Rendered images with source text:

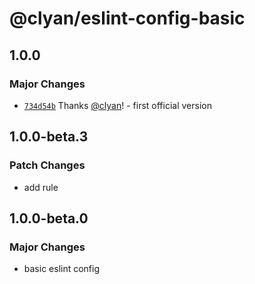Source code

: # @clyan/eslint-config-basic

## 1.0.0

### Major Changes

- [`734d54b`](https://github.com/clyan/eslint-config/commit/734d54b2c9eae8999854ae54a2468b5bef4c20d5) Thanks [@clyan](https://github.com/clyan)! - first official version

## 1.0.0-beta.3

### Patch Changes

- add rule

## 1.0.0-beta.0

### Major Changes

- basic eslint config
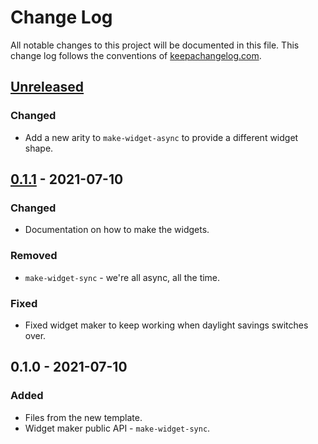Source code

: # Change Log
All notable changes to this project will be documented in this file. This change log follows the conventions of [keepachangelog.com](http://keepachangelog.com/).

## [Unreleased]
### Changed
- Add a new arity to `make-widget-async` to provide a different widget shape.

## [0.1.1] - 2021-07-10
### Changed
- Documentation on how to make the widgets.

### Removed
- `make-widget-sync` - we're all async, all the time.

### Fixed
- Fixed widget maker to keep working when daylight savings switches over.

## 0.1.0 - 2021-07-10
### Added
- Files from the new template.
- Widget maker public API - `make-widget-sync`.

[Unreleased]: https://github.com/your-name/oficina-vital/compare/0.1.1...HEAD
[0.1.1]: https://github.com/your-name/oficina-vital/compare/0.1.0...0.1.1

**Task to carry out**: The records are to be returned word for word, without any of their pictures.

**Solved problem**:
Source code

: # @clyan/eslint-config-basic

## 1.0.0

### Major Changes

- [`734d54b`](https://github.com/clyan/eslint-config/commit/734d54b2c9eae8999854ae54a2468b5bef4c20d5) Thanks [@clyan](https://github.com/clyan)! - first official version

## 1.0.0-beta.3

### Patch Changes

- add rule

## 1.0.0-beta.0

### Major Changes

- basic eslint config
Source code

: # Change Log
All notable changes to this project will be documented in this file. This change log follows the conventions of [keepachangelog.com](http://keepachangelog.com/).

## [Unreleased]
### Changed
- Add a new arity to `make-widget-async` to provide a different widget shape.

## [0.1.1] - 2021-07-10
### Changed
- Documentation on how to make the widgets.

### Removed
- `make-widget-sync` - we're all async, all the time.

### Fixed
- Fixed widget maker to keep working when daylight savings switches over.

## 0.1.0 - 2021-07-10
### Added
- Files from the new template.
- Widget maker public API - `make-widget-sync`.

[Unreleased]: https://github.com/your-name/oficina-vital/compare/0.1.1...HEAD
[0.1.1]: https://github.com/your-name/oficina-vital/compare/0.1.0...0.1.1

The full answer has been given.